Data extracts ::

++++

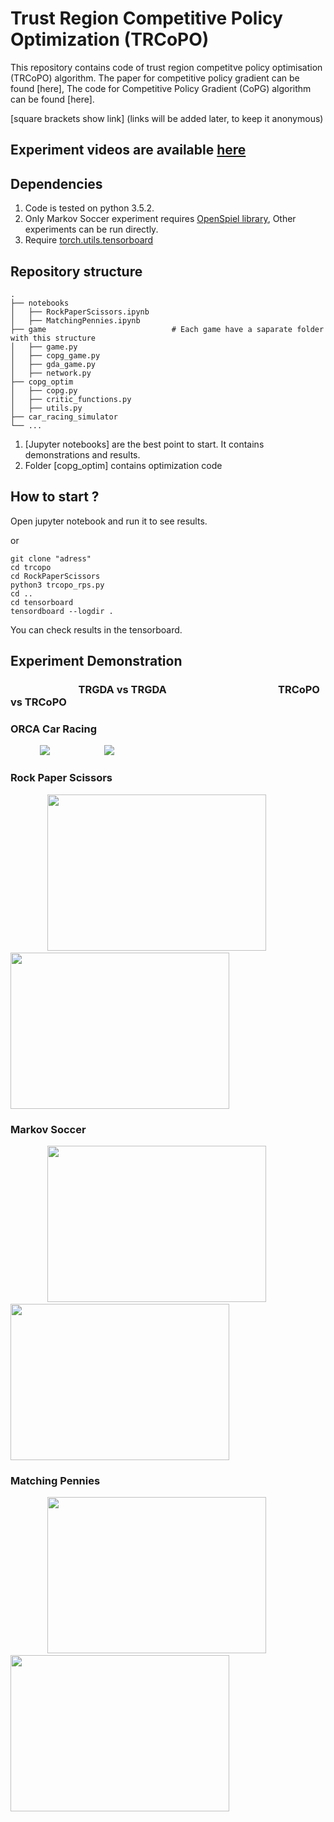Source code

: # Trust Region Competitive Policy Optimization (TRCoPO)
This repository contains code of trust region competitve policy optimisation (TRCoPO) algorithm. The paper for competitive policy gradient can be found [here],
The code for Competitive Policy Gradient (CoPG) algorithm can be found [here]. 

[square brackets show link] (links will be added later, to keep it anonymous)

## Experiment videos are available [here](https://sites.google.com/view/rl-copo)
## Dependencies
1. Code is tested on python 3.5.2.
2. Only Markov Soccer experiment requires [OpenSpiel library](https://github.com/deepmind/open_spiel), Other experiments can be run directly. 
3. Require [torch.utils.tensorboard](https://pytorch.org/docs/stable/tensorboard.html)

## Repository structure
    .
    ├── notebooks
    │   ├── RockPaperScissors.ipynb
    │   ├── MatchingPennies.ipynb
    ├── game                            # Each game have a saparate folder with this structure
    │   ├── game.py                     
    │   ├── copg_game.py                
    │   ├── gda_game.py
    │   ├── network.py
    ├── copg_optim
    │   ├── copg.py 
    │   ├── critic_functions.py 
    │   ├── utils.py 
    ├── car_racing_simulator
    └── ...
1. [Jupyter notebooks] are the best point to start. It contains demonstrations and results. 
2. Folder [copg_optim] contains optimization code

## How to start ?
Open jupyter notebook and run it to see results.

or

```
git clone "adress"
cd trcopo
cd RockPaperScissors
python3 trcopo_rps.py
cd ..
cd tensorboard
tensordboard --logdir .
```
You can check results in the tensorboard.

## Experiment Demonstration
### &nbsp;&nbsp; &nbsp;&nbsp;&nbsp;&nbsp;&nbsp;&nbsp; &nbsp;&nbsp;&nbsp;&nbsp;&nbsp; &nbsp;&nbsp;&nbsp;&nbsp;&nbsp; &nbsp;&nbsp;&nbsp;&nbsp;&nbsp;  TRGDA vs TRGDA    &nbsp;&nbsp;&nbsp;&nbsp;&nbsp; &nbsp;&nbsp;&nbsp;&nbsp;&nbsp; &nbsp;&nbsp;&nbsp;&nbsp;&nbsp; &nbsp;&nbsp;&nbsp;&nbsp;  &nbsp; &nbsp;&nbsp;&nbsp;&nbsp;&nbsp;&nbsp;&nbsp;&nbsp; &nbsp;&nbsp;&nbsp;&nbsp;&nbsp; &nbsp;&nbsp;&nbsp;&nbsp;                  TRCoPO vs TRCoPO
### ORCA Car Racing
&nbsp; &nbsp;&nbsp;&nbsp;&nbsp;&nbsp; &nbsp;&nbsp;&nbsp;&nbsp;![](https://user-images.githubusercontent.com/37489792/84300401-87121a80-ab52-11ea-995b-3e62ebcddc0b.gif) &nbsp; &nbsp;&nbsp;&nbsp;&nbsp; &nbsp; &nbsp;&nbsp;&nbsp;&nbsp; &nbsp; &nbsp;&nbsp;&nbsp;&nbsp; ![](https://user-images.githubusercontent.com/37489792/84300407-88434780-ab52-11ea-8d47-c5f547594617.gif)
### Rock Paper Scissors
&nbsp;&nbsp; &nbsp;&nbsp;&nbsp; &nbsp; &nbsp;&nbsp;&nbsp; &nbsp;&nbsp;<img src="https://user-images.githubusercontent.com/37489792/84299773-96449880-ab51-11ea-8844-5bc6140ac88c.gif" width="350" height="250">&nbsp; &nbsp; &nbsp;&nbsp;&nbsp;&nbsp;&nbsp;&nbsp;&nbsp; &nbsp;&nbsp;&nbsp; &nbsp;&nbsp;&nbsp; <img src="https://user-images.githubusercontent.com/37489792/84299771-95ac0200-ab51-11ea-8841-a99fd98a0006.gif" width="350" height="250"> 

### Markov Soccer
&nbsp; &nbsp;&nbsp;&nbsp;&nbsp; &nbsp;&nbsp;&nbsp;&nbsp; &nbsp;&nbsp;&nbsp;<img src="https://user-images.githubusercontent.com/37489792/84299766-947ad500-ab51-11ea-9dda-1713584abaa0.gif" width="350" height="250">&nbsp; &nbsp;&nbsp;&nbsp; &nbsp; &nbsp;&nbsp; &nbsp;&nbsp;&nbsp; <img src="https://user-images.githubusercontent.com/37489792/84299762-93e23e80-ab51-11ea-81e6-830e89e2ff10.gif" width="350" height="250"> 

### Matching Pennies
&nbsp; &nbsp;&nbsp;&nbsp; &nbsp; &nbsp;&nbsp;&nbsp;&nbsp; &nbsp;&nbsp;<img src="https://user-images.githubusercontent.com/37489792/84299770-95136b80-ab51-11ea-8f94-b94bda3cb7ac.gif" width="350" height="250">&nbsp;&nbsp; &nbsp;&nbsp;&nbsp;&nbsp; &nbsp;&nbsp;&nbsp; &nbsp;&nbsp;&nbsp;&nbsp; &nbsp;<img src="https://user-images.githubusercontent.com/37489792/84299768-947ad500-ab51-11ea-865c-5aaa2e98d18e.gif" width="350" height="250"> 


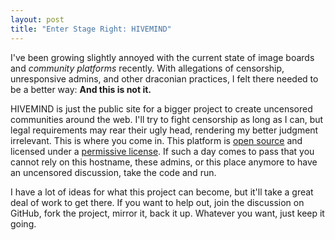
 ```yaml
---
layout: post
title: "Enter Stage Right: HIVEMIND"
---
```


I've been growing slightly annoyed with the current state of image boards and _community platforms_ recently. With allegations of censorship, unresponsive admins, and other draconian practices, I felt there needed to be a better way: **And this is not it.**

HIVEMIND is just the public site for a bigger project to create uncensored communities around the web. I'll try to fight censorship as long as I can, but legal requirements may rear their ugly head, rendering my better judgment irrelevant. This is where you come in. This platform is [open source](https://github.com/samurailink3/hivemind) and licensed under a [permissive license](http://opensource.org/licenses/MIT). If such a day comes to pass that you cannot rely on this hostname, these admins, or this place anymore to have an uncensored discussion, take the code and run.

I have a lot of ideas for what this project can become, but it'll take a great deal of work to get there. If you want to help out, join the discussion on GitHub, fork the project, mirror it, back it up. Whatever you want, just keep it going.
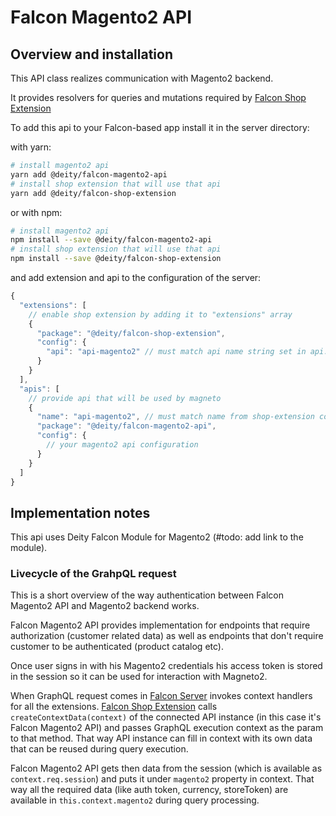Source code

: # Falcon Magento2 API

## Overview and installation

This API class realizes communication with Magento2 backend.

It provides resolvers for queries and mutations required by [Falcon Shop Extension](https://github.com/deity-io/falcon/tree/master/packages/falcon-shop-extension)

To add this api to your Falcon-based app install it in the server directory:

with yarn:

```bash
# install magento2 api
yarn add @deity/falcon-magento2-api
# install shop extension that will use that api
yarn add @deity/falcon-shop-extension
```

or with npm:

```bash
# install magento2 api
npm install --save @deity/falcon-magento2-api
# install shop extension that will use that api
npm install --save @deity/falcon-shop-extension
```

and add extension and api to the configuration of the server:

```javascript
{
  "extensions": [
    // enable shop extension by adding it to "extensions" array
    {
      "package": "@deity/falcon-shop-extension",
      "config": {
        "api": "api-magento2" // must match api name string set in api.name property below
      }
    }
  ],
  "apis": [
    // provide api that will be used by magneto
    {
      "name": "api-magento2", // must match name from shop-extension configuration 
      "package": "@deity/falcon-magento2-api",
      "config": {
        // your magento2 api configuration
      }
    }
  ]
}
```

## Implementation notes

This api uses Deity Falcon Module for Magento2 \(\#todo: add link to the module\).

### Livecycle of the GrahpQL request

This is a short overview of the way authentication between Falcon Magento2 API and Magento2 backend works.

Falcon Magento2 API provides implementation for endpoints that require authorization \(customer related data\) as well as endpoints that don't require customer to be authenticated \(product catalog etc\).

Once user signs in with his Magento2 credentials his access token is stored in the session so it can be used for interaction with Magneto2.

When GraphQL request comes in [Falcon Server](https://github.com/deity-io/falcon/tree/master/packages/falcon-server) invokes context handlers for all the extensions. [Falcon Shop Extension](https://github.com/deity-io/falcon/tree/master/packages/falcon-shop-extension) calls `createContextData(context)` of the connected API instance \(in this case it's Falcon Magento2 API\) and passes GraphQL execution context as the param to that method. That way API instance can fill in context with its own data that can be reused during query execution.

Falcon Magento2 API gets then data from the session \(which is available as `context.req.session`\) and puts it under `magento2` property in context. That way all the required data \(like auth token, currency, storeToken\) are available in `this.context.magento2` during query processing.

++++

Work to complete :: The output should be exactly the lines above from the line containing "Open jupyter notebook" to the line containing "### ORCA Car Racing", inclusive, with no other lines.

Answer below ::
Open jupyter notebook and run it to see results.

or

```
git clone "adress"
cd trcopo
cd RockPaperScissors
python3 trcopo_rps.py
cd ..
cd tensorboard
tensordboard --logdir .
```
You can check results in the tensorboard.

## Experiment Demonstration
### &nbsp;&nbsp; &nbsp;&nbsp;&nbsp;&nbsp;&nbsp;&nbsp; &nbsp;&nbsp;&nbsp;&nbsp;&nbsp; &nbsp;&nbsp;&nbsp;&nbsp;&nbsp; &nbsp;&nbsp;&nbsp;&nbsp;&nbsp;  TRGDA vs TRGDA    &nbsp;&nbsp;&nbsp;&nbsp;&nbsp; &nbsp;&nbsp;&nbsp;&nbsp;&nbsp; &nbsp;&nbsp;&nbsp;&nbsp;&nbsp; &nbsp;&nbsp;&nbsp;&nbsp;  &nbsp; &nbsp;&nbsp;&nbsp;&nbsp;&nbsp;&nbsp;&nbsp;&nbsp; &nbsp;&nbsp;&nbsp;&nbsp;&nbsp; &nbsp;&nbsp;&nbsp;&nbsp;                  TRCoPO vs TRCoPO
### ORCA Car Racing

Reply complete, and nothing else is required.